|Major Groups > Gilled Mushrooms > Pale-Spored > Lactarius > Lactarius piperatus|
by Michael Kuo
This eastern North American Lactarius is found in oak-dominated forests and looks, on casual inspection, like several other white species in the genus. However, careful observation of the gills (which are very crowded), the milk (which is white and does not turn olive to pastel green when it dries), and the cap surface (which does not break up into scaly areas) will eliminate most look-alikes. As its name suggests, the taste of this species is peppery--excruciatingly so; you are not likely to test it more than once. In the oak-hickory forests of the Midwest, where I do much of my mushroom collecting, Lactarius piperatus is not as frequently found as Lactarius glaucescens, which is nearly identical but features milk that dries green.
Ecology: Mycorrhizal with oaks and other hardwoods; growing scattered, gregariously, or sometimes in dense troops; summer; apparently widely distributed east of the Rocky Mountains.
Cap: 4-15 cm; broadly convex, becoming flat, shallowly depressed, or vase-shaped; dry; the margin even; bald; white or whitish, sometimes discoloring a little yellowish or brownish with age.
Gills: Attached to the stem or running slightly down it; very crowded; forking frequently; white becoming pale cream.
Stem: 2-8 cm long; 1-2.5 cm thick; white; more or less equal, or tapering a little to base; bald; without potholes; solid.
Flesh: White; thick; hard; sometimes discoloring yellowish with age.
Milk: Copious; white; unchanging after exposure, or changing slowly to yellowish; not staining tissues, or staining them slightly yellowish; not staining white paper.
Odor and Taste: Odor not distinctive; taste excruciatingly acrid.
Chemical Reactions: KOH pale magenta on cap surface.
Spore Print: White.
Microscopic Features: Spores 5-10 x 5-8 µ; broadly ellipsoid; ornamentation less than 0.5 µ high, as scattered warts and lines that occasionally form vague patterns but do not form reticula. Pleuromacrocystidia up to about 70 µ long; subcylindric. Cheilocystidia similar. Pileipellis a hyphoepithelium with the upper, cutis-like layer very thin and the lower, cellular layer easily demonstrated.
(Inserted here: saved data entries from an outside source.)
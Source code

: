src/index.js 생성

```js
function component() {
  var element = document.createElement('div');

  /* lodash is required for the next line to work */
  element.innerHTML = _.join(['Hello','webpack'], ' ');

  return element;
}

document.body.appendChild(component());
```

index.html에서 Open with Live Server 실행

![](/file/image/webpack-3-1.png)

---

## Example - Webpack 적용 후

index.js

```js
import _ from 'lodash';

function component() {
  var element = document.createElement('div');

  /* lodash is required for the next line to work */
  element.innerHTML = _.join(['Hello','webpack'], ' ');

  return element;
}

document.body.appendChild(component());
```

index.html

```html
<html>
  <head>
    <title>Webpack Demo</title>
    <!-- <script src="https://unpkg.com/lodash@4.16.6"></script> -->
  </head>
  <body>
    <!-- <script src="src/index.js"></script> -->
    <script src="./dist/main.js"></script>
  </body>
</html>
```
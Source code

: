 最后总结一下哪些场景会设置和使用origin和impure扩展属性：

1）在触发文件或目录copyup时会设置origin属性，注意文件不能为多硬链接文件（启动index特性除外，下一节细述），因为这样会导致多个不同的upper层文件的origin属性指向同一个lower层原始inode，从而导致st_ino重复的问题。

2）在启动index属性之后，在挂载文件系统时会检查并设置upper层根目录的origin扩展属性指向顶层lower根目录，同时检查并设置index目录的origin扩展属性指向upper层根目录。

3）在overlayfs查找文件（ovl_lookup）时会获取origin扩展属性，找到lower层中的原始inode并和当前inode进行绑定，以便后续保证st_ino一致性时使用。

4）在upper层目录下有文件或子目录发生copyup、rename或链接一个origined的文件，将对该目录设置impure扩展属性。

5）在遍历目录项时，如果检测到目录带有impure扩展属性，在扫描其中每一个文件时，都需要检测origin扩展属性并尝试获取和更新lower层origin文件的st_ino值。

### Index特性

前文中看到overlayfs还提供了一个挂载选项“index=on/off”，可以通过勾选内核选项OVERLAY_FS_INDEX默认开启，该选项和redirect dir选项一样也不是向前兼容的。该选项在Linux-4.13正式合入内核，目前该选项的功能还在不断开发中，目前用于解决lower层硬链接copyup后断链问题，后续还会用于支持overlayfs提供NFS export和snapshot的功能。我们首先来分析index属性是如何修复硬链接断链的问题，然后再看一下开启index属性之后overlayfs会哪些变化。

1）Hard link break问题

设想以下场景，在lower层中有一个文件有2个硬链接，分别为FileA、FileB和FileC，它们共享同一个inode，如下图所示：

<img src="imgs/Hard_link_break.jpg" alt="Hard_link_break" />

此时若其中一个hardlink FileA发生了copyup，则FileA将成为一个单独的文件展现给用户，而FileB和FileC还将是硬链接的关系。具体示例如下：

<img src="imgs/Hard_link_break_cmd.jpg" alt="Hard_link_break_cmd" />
REFERENCES: (Linnaeus, 1753) Persoon, 1797. (Saccardo, 1887; Kauffman, 1918; Hesler & Smith, 1979; Smith, Smith & Weber, 1979; Weber & Smith, 1985; Arora, 1986; Phillips, 1991/2005; Lincoff, 1992; Heilmann-Clausen et al., 1998; Barron, 1999; Miller & Miller, 2006; Binion et al., 2008.) Herb. Kuo 07079701, 08270216, 07010805.
Lactarius piperatus is actually a European species, first named by Linnaeus in 1753. It is unlikely that our North American species is actually the same--and there may be several genetically distinct species hanging out in "Lactarius piperatus" as I have described it here.